INSTRUCTIONS FOR THE TASK:
Match the string "economic" against each line below, and copy every line that matches.

Collected data
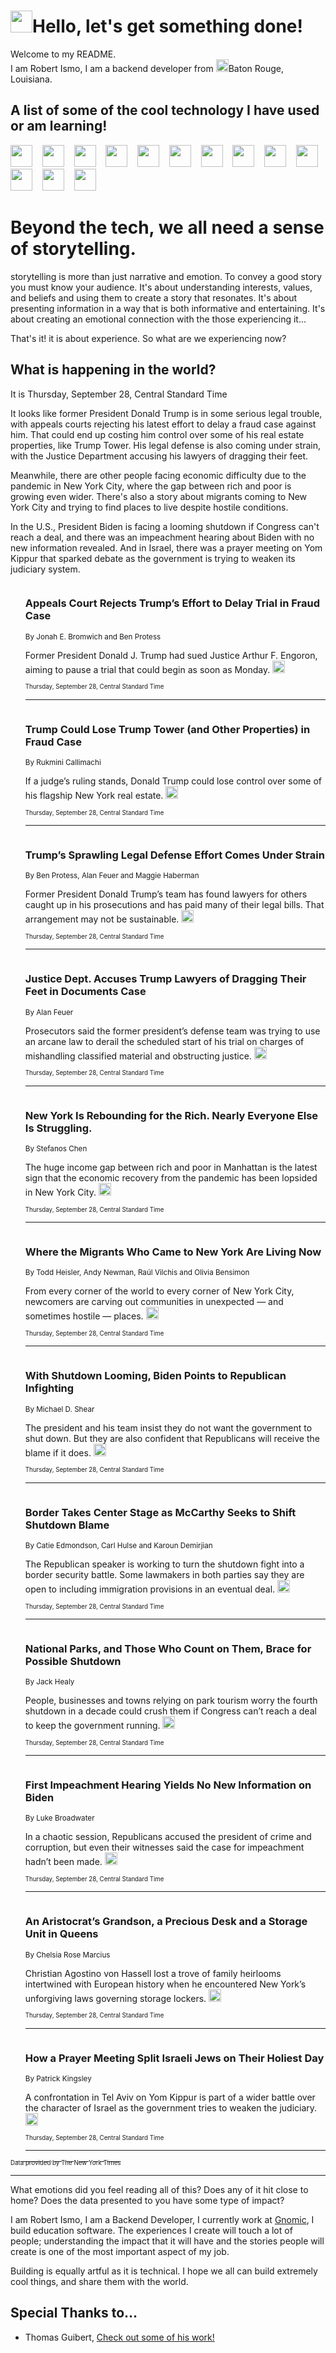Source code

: <h1><img src="https://emojis.slackmojis.com/emojis/images/1643514375/3493/hot-coffee.gif?1643514375" width="35"/>Hello, let's get something done!</h1>

<p>Welcome to my README.<br/>
I am Robert Ismo, I am a backend developer from <img src="https://emojis.slackmojis.com/emojis/images/1638395689/50435/moulin_rouge.png?1638395689" width="20"/>Baton Rouge, Louisiana.</p>
<h2>A list of some of the cool technology I have used or am learning!</h2>
<p>
<img src="https://emojis.slackmojis.com/emojis/images/1643516091/21142/meow_bongotap.gif?1643516091" width="35" alt="">
<img src="https://img.shields.io/badge/Favorite%20Frontend%20Framework-SvelteKit-f83903" alt="">
<img src="https://img.shields.io/badge/Second%20Favorite-Vue-40b581" alt="">
<img src="https://img.shields.io/badge/Most%20Used%20Runtime-Nodejs-78b061" alt="">
<img src="https://emojis.slackmojis.com/emojis/images/1643517416/34482/fire.gif?1643517416" width="35" alt="">
<img src="https://img.shields.io/badge/Javascript%20But%20Better-Typescript-0078ca" alt="">
<img src="https://img.shields.io/badge/Favorite%20Language-Elixir-3e244d" alt="">
<img src="https://img.shields.io/badge/Containerize%20Everything-Docker-6ac9ef" alt="">
<img src="https://emojis.slackmojis.com/emojis/images/1643514596/5999/meow_party.gif?1643514596" width="35" alt="">
<img src="https://img.shields.io/badge/API%20Love%20Language-Graphql-de32a5" alt="">
<img src="https://img.shields.io/badge/Our%20Favorite%20Version%20Controller-Git-e94f33" alt="">
<img src="https://img.shields.io/badge/Favorite%20Database-Redis-d42d1d" alt="">
<img src="https://emojis.slackmojis.com/emojis/images/1643514559/5584/deployparrot.gif?1643514559" width="35" alt="">
<img src="https://img.shields.io/badge/Container%20Interstate-RabbitMQ-f66200" alt="">
<img src="https://img.shields.io/badge/Gotta%20Learn-Kubernetes-316adf" alt="">
<img src="https://img.shields.io/badge/Really%20Mature%20Now-WASM-654fef" alt="">
<img src="https://emojis.slackmojis.com/emojis/images/1666642497/61942/dance_vibe.gif?1666642497" width="35" alt="">
<img src="https://img.shields.io/badge/For%20My%20M1-ARM64-657d96" alt="">
<img src="https://img.shields.io/badge/Loving%20This%20So%20Much-TailwindCSS-17bcb5" alt="">
<img src="https://img.shields.io/badge/Cool%20Build%20Tool-Vite-f9cb24" alt="">
<img src="https://emojis.slackmojis.com/emojis/images/1669231376/62819/working-on-it.gif?1669231376" width="35" alt="">
<img src="https://img.shields.io/badge/Fun%20and%20Easy%20Database-MongoDB-5f8c49" alt="">
<img src="https://img.shields.io/badge/JS%20Life%20Support-NPM-c73737" alt="">
<img src="https://img.shields.io/badge/I%20Liked%20It-DynamoDB-0073b9" alt="">
<img src="https://emojis.slackmojis.com/emojis/images/1643514045/46/question.gif?1643514045" width="35" alt="">
<img src="https://img.shields.io/badge/cool-React-60d6f9" alt="">
<img src="https://img.shields.io/badge/Future%20Big%20Project-Lambda-f37e00" alt="">
<img src="https://img.shields.io/badge/NPM%20But%20Better-PNPM-f1aa07" alt="">
<img src="https://emojis.slackmojis.com/emojis/images/1643514943/9662/fbwow.gif?1643514943" width="35" alt="">
<img src="https://img.shields.io/badge/First%20Language-C-662079" alt="">
<img src="https://img.shields.io/badge/Where%20I%20Deploy%20Frontend-Vercel-000000" alt="">
<img src="https://img.shields.io/badge/Who%20Does%20not%20Want%20an%20App-Swift-f9492a" alt="">
<img src="https://emojis.slackmojis.com/emojis/images/1643514058/151/javascript.png?1643514058" width="35" alt="">
<img src="https://img.shields.io/badge/cool-Python-fbd542" alt="">
<img src="https://img.shields.io/badge/Favorite%20Something-Stripe-656cdc" alt="">
<img src="https://img.shields.io/badge/Of%20Course-HTML5-ed6327" alt="">
<img src="https://emojis.slackmojis.com/emojis/images/1660415405/60731/bomb.gif?1660415405" width="35" alt="">
<img src="https://img.shields.io/badge/hate-CSS-2964ec" alt="">
<img src="https://img.shields.io/badge/Learning-CircleCI-141215" alt="">
<img src="https://img.shields.io/badge/Learning-Rust-fbbb3b" alt="">
<img src="https://emojis.slackmojis.com/emojis/images/1660415397/60712/writing-hand.gif?1660415397" width="35" alt="">
<img src="https://img.shields.io/badge/Dev%20Browser%20of%20Choice-Firefox-cc4e26" alt="">
<img src="https://img.shields.io/badge/Recoverying%20From%20Windows-UNIX-1781e3" alt="">
<img src="https://img.shields.io/badge/LOVE-LogSeq-90c1c2" alt="">
<img src="https://emojis.slackmojis.com/emojis/images/1643514066/223/kirby.gif?1643514066" width="35" alt="">
<img src="https://img.shields.io/badge/Daily%20Driver-MacOS-e6e6e8" alt="">
<img src="https://img.shields.io/badge/Git%20Server-Github-000000" alt="">
<img src="https://img.shields.io/badge/enjoyable-EC2-f17428" alt="">
<img src="https://emojis.slackmojis.com/emojis/images/1643514239/2069/excited.gif?1643514239" width="35" alt="">
</p>
<h1>Beyond the tech, we all need a sense of storytelling.</h1>
<p>storytelling is more than just narrative and emotion. To convey a good story you must know your audience. It's about understanding interests, values, and beliefs and using them to create a story that resonates. It's about presenting information in a way that is both informative and entertaining. It's about creating an emotional connection with the those experiencing it...</p>
<p>That's it! it is about experience. So what are we experiencing now?</p>
<h2>What is happening in the world?</h2>
<p>It is Thursday, September 28, Central Standard Time</p>
<p>
It looks like former President Donald Trump is in some serious legal trouble, with appeals courts rejecting his latest effort to delay a fraud case against him. That could end up costing him control over some of his real estate properties, like Trump Tower. His legal defense is also coming under strain, with the Justice Department accusing his lawyers of dragging their feet.

Meanwhile, there are other people facing economic difficulty due to the pandemic in New York City, where the gap between rich and poor is growing even wider. There&#39;s also a story about migrants coming to New York City and trying to find places to live despite hostile conditions.

In the U.S., President Biden is facing a looming shutdown if Congress can&#39;t reach a deal, and there was an impeachment hearing about Biden with no new information revealed. And in Israel, there was a prayer meeting on Yom Kippur that sparked debate as the government is trying to weaken its judiciary system.</p>
<ol>
<img src="https://img.shields.io/badge/-nyregion-blue" alt="">
<h3>Appeals Court Rejects Trump’s Effort to Delay Trial in Fraud Case</h3>
<sub>By Jonah E. Bromwich and Ben Protess</sub>
<p>Former President Donald J. Trump had sued Justice Arthur F. Engoron, aiming to pause a trial that could begin as soon as Monday.  <a href="https://nyti.ms/455YErX"><img src="https://developer.nytimes.com/files/poweredby_nytimes_30b.png?v=1583354208352" height="20"></a></p>
<sub><sub>Thursday, September 28, Central Standard Time</sub></sub>
<hr/>
<img src="https://img.shields.io/badge/-realestate-blue" alt="">
<h3>Trump Could Lose Trump Tower (and Other Properties) in Fraud Case</h3>
<sub>By Rukmini Callimachi</sub>
<p>If a judge’s ruling stands, Donald Trump could lose control over some of his flagship New York real estate.  <a href="https://nyti.ms/46ojB37"><img src="https://developer.nytimes.com/files/poweredby_nytimes_30b.png?v=1583354208352" height="20"></a></p>
<sub><sub>Thursday, September 28, Central Standard Time</sub></sub>
<hr/>
<img src="https://img.shields.io/badge/-us-blue" alt="">
<h3>Trump’s Sprawling Legal Defense Effort Comes Under Strain</h3>
<sub>By Ben Protess, Alan Feuer and Maggie Haberman</sub>
<p>Former President Donald Trump’s team has found lawyers for others caught up in his prosecutions and has paid many of their legal bills. That arrangement may not be sustainable.  <a href="https://nyti.ms/46MuOKD"><img src="https://developer.nytimes.com/files/poweredby_nytimes_30b.png?v=1583354208352" height="20"></a></p>
<sub><sub>Thursday, September 28, Central Standard Time</sub></sub>
<hr/>
<img src="https://img.shields.io/badge/-us-blue" alt="">
<h3>Justice Dept. Accuses Trump Lawyers of Dragging Their Feet in Documents Case</h3>
<sub>By Alan Feuer</sub>
<p>Prosecutors said the former president’s defense team was trying to use an arcane law to derail the scheduled start of his trial on charges of mishandling classified material and obstructing justice.  <a href="https://nyti.ms/3PDi3uQ"><img src="https://developer.nytimes.com/files/poweredby_nytimes_30b.png?v=1583354208352" height="20"></a></p>
<sub><sub>Thursday, September 28, Central Standard Time</sub></sub>
<hr/>
<img src="https://img.shields.io/badge/-nyregion-blue" alt="">
<h3>New York Is Rebounding for the Rich. Nearly Everyone Else Is Struggling.</h3>
<sub>By Stefanos Chen</sub>
<p>The huge income gap between rich and poor in Manhattan is the latest sign that the economic recovery from the pandemic has been lopsided in New York City.  <a href="https://nyti.ms/3teeXG8"><img src="https://developer.nytimes.com/files/poweredby_nytimes_30b.png?v=1583354208352" height="20"></a></p>
<sub><sub>Thursday, September 28, Central Standard Time</sub></sub>
<hr/>
<img src="https://img.shields.io/badge/-nyregion-blue" alt="">
<h3>Where the Migrants Who Came to New York Are Living Now</h3>
<sub>By Todd Heisler, Andy Newman, Raúl Vilchis and Olivia Bensimon</sub>
<p>From every corner of the world to every corner of New York City, newcomers are carving out communities in unexpected — and sometimes hostile — places.  <a href="https://nyti.ms/4660ESl"><img src="https://developer.nytimes.com/files/poweredby_nytimes_30b.png?v=1583354208352" height="20"></a></p>
<sub><sub>Thursday, September 28, Central Standard Time</sub></sub>
<hr/>
<img src="https://img.shields.io/badge/-us-blue" alt="">
<h3>With Shutdown Looming, Biden Points to Republican Infighting</h3>
<sub>By Michael D. Shear</sub>
<p>The president and his team insist they do not want the government to shut down. But they are also confident that Republicans will receive the blame if it does.  <a href="https://nyti.ms/3Pzqx6a"><img src="https://developer.nytimes.com/files/poweredby_nytimes_30b.png?v=1583354208352" height="20"></a></p>
<sub><sub>Thursday, September 28, Central Standard Time</sub></sub>
<hr/>
<img src="https://img.shields.io/badge/-us-blue" alt="">
<h3>Border Takes Center Stage as McCarthy Seeks to Shift Shutdown Blame</h3>
<sub>By Catie Edmondson, Carl Hulse and Karoun Demirjian</sub>
<p>The Republican speaker is working to turn the shutdown fight into a border security battle. Some lawmakers in both parties say they are open to including immigration provisions in an eventual deal.  <a href="https://nyti.ms/3LCeZxR"><img src="https://developer.nytimes.com/files/poweredby_nytimes_30b.png?v=1583354208352" height="20"></a></p>
<sub><sub>Thursday, September 28, Central Standard Time</sub></sub>
<hr/>
<img src="https://img.shields.io/badge/-us-blue" alt="">
<h3>National Parks, and Those Who Count on Them, Brace for Possible Shutdown</h3>
<sub>By Jack Healy</sub>
<p>People, businesses and towns relying on park tourism worry the fourth shutdown in a decade could crush them if Congress can’t reach a deal to keep the government running.  <a href="https://nyti.ms/3PDUHFg"><img src="https://developer.nytimes.com/files/poweredby_nytimes_30b.png?v=1583354208352" height="20"></a></p>
<sub><sub>Thursday, September 28, Central Standard Time</sub></sub>
<hr/>
<img src="https://img.shields.io/badge/-us-blue" alt="">
<h3>First Impeachment Hearing Yields No New Information on Biden</h3>
<sub>By Luke Broadwater</sub>
<p>In a chaotic session, Republicans accused the president of crime and corruption, but even their witnesses said the case for impeachment hadn’t been made.  <a href="https://nyti.ms/48Axhcw"><img src="https://developer.nytimes.com/files/poweredby_nytimes_30b.png?v=1583354208352" height="20"></a></p>
<sub><sub>Thursday, September 28, Central Standard Time</sub></sub>
<hr/>
<img src="https://img.shields.io/badge/-nyregion-blue" alt="">
<h3>An Aristocrat’s Grandson, a Precious Desk and a Storage Unit in Queens</h3>
<sub>By Chelsia Rose Marcius</sub>
<p>Christian Agostino von Hassell lost a trove of family heirlooms intertwined with European history when he encountered New York’s unforgiving laws governing storage lockers.  <a href="https://nyti.ms/459bWE8"><img src="https://developer.nytimes.com/files/poweredby_nytimes_30b.png?v=1583354208352" height="20"></a></p>
<sub><sub>Thursday, September 28, Central Standard Time</sub></sub>
<hr/>
<img src="https://img.shields.io/badge/-world-blue" alt="">
<h3>How a Prayer Meeting Split Israeli Jews on Their Holiest Day</h3>
<sub>By Patrick Kingsley</sub>
<p>A confrontation in Tel Aviv on Yom Kippur is part of a wider battle over the character of Israel as the government tries to weaken the judiciary.  <a href="https://nyti.ms/3rEFFqN"><img src="https://developer.nytimes.com/files/poweredby_nytimes_30b.png?v=1583354208352" height="20"></a></p>
<sub><sub>Thursday, September 28, Central Standard Time</sub></sub>
<hr/>
</ol>
<a href="https://developer.nytimes.com"><sub><sub>Data provided by The New York Times</sub></sub></a>
<hr/>
<p>What emotions did you feel reading all of this? Does any of it hit close to home? Does the data presented to you have some type of impact?</p>
<p>I am Robert Ismo, I am a Backend Developer, I currently work at <a href="https://gnomic.education/">Gnomic</a>, I build education software. The experiences I create will touch a lot of people; understanding the impact that it will have and the stories people will create is one of the most important aspect of my job.</p>
<p>Building is equally artful as it is technical. I hope we all can build extremely cool things, and share them with the world.</p>
<h2>Special Thanks to...</h2>
<ul>
<li>Thomas Guibert, <a href="https://github.com/thmsgbrt/thmsgbrt">Check out some of his work!</a></li>
</ul>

WRITTEN RESPONSE:
Meanwhile, there are other people facing economic difficulty due to the pandemic in New York City, where the gap between rich and poor is growing even wider. There&#39;s also a story about migrants coming to New York City and trying to find places to live despite hostile conditions.
<p>The huge income gap between rich and poor in Manhattan is the latest sign that the economic recovery from the pandemic has been lopsided in New York City.  <a href="https://nyti.ms/3teeXG8"><img src="https://developer.nytimes.com/files/poweredby_nytimes_30b.png?v=1583354208352" height="20"></a></p>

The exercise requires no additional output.